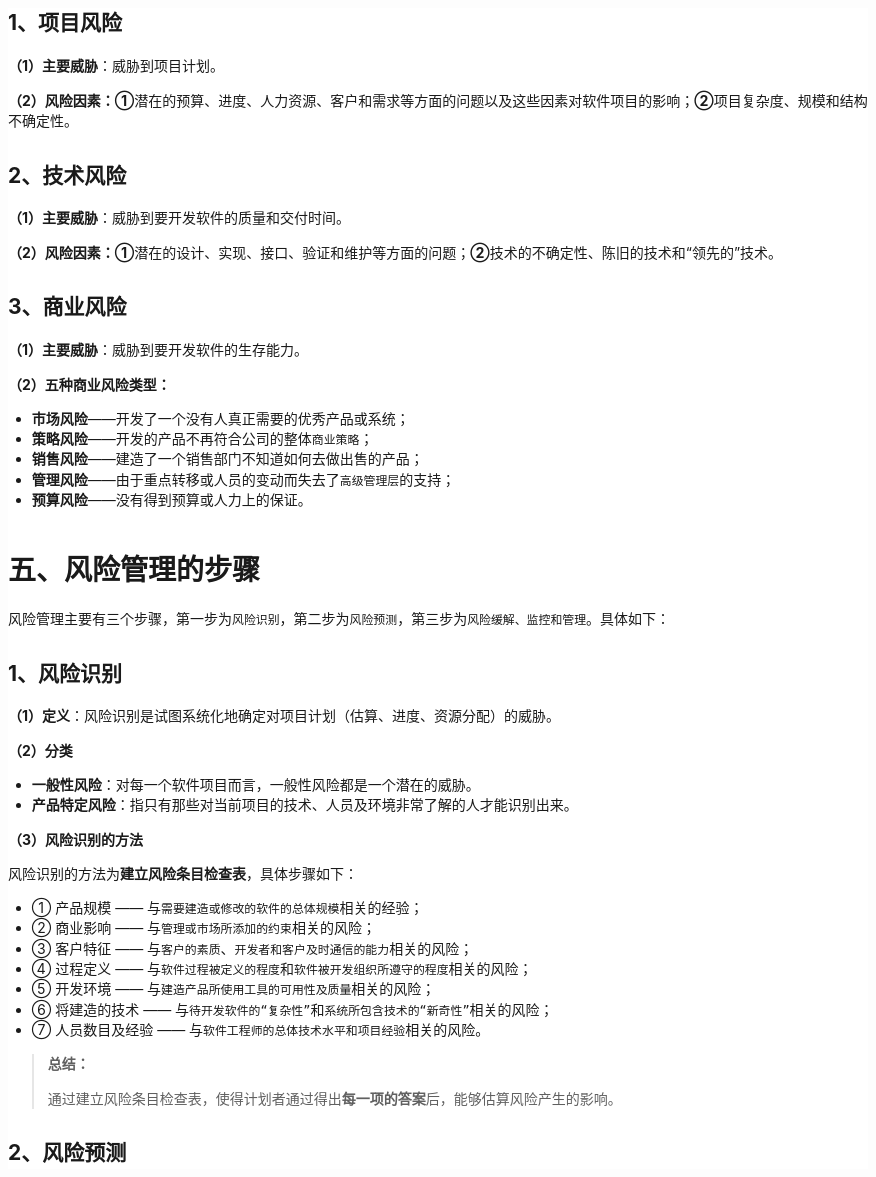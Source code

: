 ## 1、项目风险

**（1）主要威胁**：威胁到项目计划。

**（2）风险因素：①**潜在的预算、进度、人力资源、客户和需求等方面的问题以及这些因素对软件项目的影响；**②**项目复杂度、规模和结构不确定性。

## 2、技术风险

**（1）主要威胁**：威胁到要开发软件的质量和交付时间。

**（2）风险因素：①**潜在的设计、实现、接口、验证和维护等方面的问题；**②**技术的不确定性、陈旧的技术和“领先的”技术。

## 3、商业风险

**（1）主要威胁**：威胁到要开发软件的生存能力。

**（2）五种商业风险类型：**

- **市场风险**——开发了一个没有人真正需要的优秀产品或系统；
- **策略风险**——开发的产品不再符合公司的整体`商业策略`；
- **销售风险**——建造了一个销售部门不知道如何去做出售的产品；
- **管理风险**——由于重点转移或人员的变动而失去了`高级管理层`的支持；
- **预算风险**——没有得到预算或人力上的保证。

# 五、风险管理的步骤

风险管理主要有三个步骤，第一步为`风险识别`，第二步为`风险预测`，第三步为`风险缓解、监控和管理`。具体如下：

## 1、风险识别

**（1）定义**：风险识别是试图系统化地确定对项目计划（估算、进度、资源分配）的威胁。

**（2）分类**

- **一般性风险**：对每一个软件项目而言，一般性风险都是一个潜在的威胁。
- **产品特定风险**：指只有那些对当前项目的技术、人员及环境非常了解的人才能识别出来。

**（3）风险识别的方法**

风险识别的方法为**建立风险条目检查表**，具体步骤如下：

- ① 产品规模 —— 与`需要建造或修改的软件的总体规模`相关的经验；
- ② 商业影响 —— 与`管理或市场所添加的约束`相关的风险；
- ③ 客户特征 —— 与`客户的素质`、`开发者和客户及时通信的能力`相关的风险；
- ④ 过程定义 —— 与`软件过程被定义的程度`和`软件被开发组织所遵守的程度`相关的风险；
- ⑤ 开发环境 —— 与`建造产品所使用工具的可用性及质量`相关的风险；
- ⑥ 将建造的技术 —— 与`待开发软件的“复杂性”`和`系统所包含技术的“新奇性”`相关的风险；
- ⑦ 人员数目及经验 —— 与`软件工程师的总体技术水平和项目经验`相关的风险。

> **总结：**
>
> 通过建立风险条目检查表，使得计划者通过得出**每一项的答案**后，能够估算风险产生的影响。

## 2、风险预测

----

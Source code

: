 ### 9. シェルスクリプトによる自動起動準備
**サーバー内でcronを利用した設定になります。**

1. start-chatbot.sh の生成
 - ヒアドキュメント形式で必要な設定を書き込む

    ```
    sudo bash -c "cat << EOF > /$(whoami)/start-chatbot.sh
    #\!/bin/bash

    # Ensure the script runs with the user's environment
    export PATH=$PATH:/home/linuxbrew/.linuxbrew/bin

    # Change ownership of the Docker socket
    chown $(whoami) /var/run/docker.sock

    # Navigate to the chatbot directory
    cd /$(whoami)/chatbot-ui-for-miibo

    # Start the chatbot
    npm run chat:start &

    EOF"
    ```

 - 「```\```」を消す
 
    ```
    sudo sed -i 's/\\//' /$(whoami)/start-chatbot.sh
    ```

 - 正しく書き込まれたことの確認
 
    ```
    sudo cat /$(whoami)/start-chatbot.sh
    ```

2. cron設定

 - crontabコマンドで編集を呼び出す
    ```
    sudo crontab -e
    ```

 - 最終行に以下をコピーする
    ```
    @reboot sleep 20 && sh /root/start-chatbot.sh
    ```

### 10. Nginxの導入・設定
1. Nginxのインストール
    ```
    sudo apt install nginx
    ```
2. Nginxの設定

----

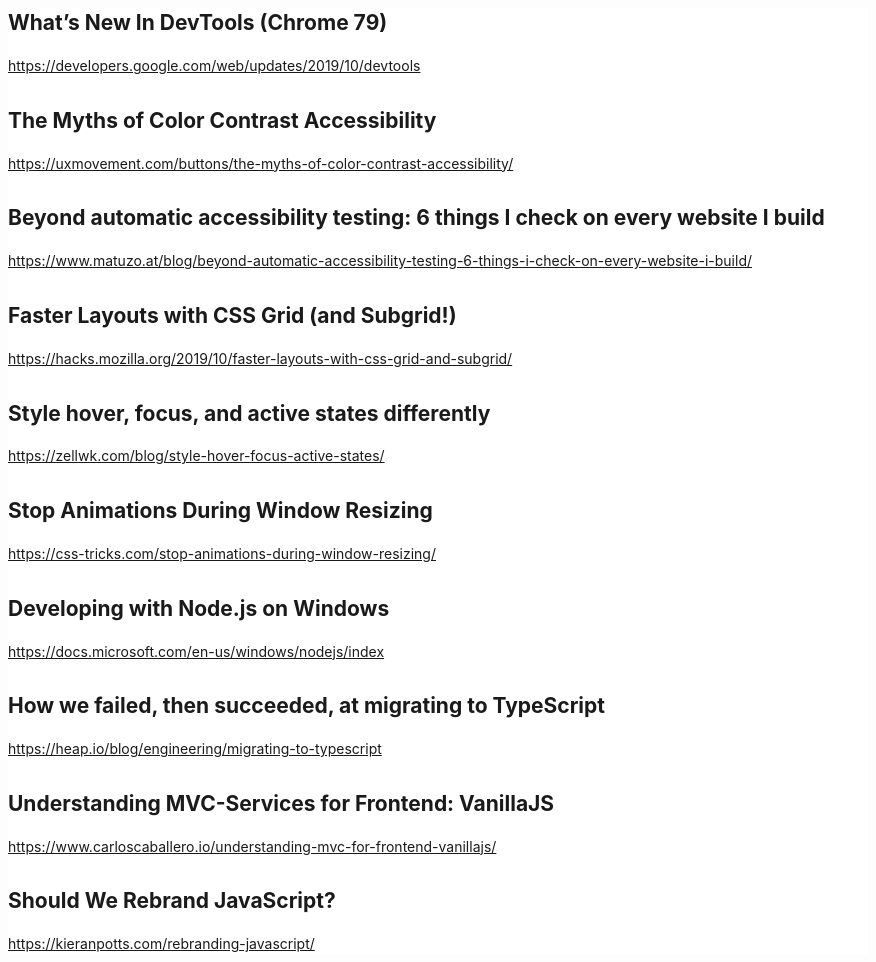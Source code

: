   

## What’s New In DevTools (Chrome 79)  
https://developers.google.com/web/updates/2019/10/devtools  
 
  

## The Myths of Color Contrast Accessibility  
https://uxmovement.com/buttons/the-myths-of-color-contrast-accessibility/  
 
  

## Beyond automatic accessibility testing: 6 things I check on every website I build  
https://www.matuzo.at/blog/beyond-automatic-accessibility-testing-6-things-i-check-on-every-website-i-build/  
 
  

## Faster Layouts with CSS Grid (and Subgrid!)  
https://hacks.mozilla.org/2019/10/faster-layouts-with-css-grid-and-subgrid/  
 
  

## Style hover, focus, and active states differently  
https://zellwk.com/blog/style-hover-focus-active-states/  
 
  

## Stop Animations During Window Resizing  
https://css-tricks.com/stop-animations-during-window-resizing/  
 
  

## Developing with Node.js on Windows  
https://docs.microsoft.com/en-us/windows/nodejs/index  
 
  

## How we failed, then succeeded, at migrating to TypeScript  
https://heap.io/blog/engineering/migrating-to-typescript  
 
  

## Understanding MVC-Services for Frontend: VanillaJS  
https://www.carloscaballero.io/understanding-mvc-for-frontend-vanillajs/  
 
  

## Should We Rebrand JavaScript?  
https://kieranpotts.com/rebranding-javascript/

----

Required work:
Look above for the line holding "## Understanding MVC-Services", then set down exactly that line and every line after it up to and including the line holding "https://kieranpotts.com/rebranding-javascript/", with nothing else.

Result:
## Understanding MVC-Services for Frontend: VanillaJS  
https://www.carloscaballero.io/understanding-mvc-for-frontend-vanillajs/  
 
  

## Should We Rebrand JavaScript?  
https://kieranpotts.com/rebranding-javascript/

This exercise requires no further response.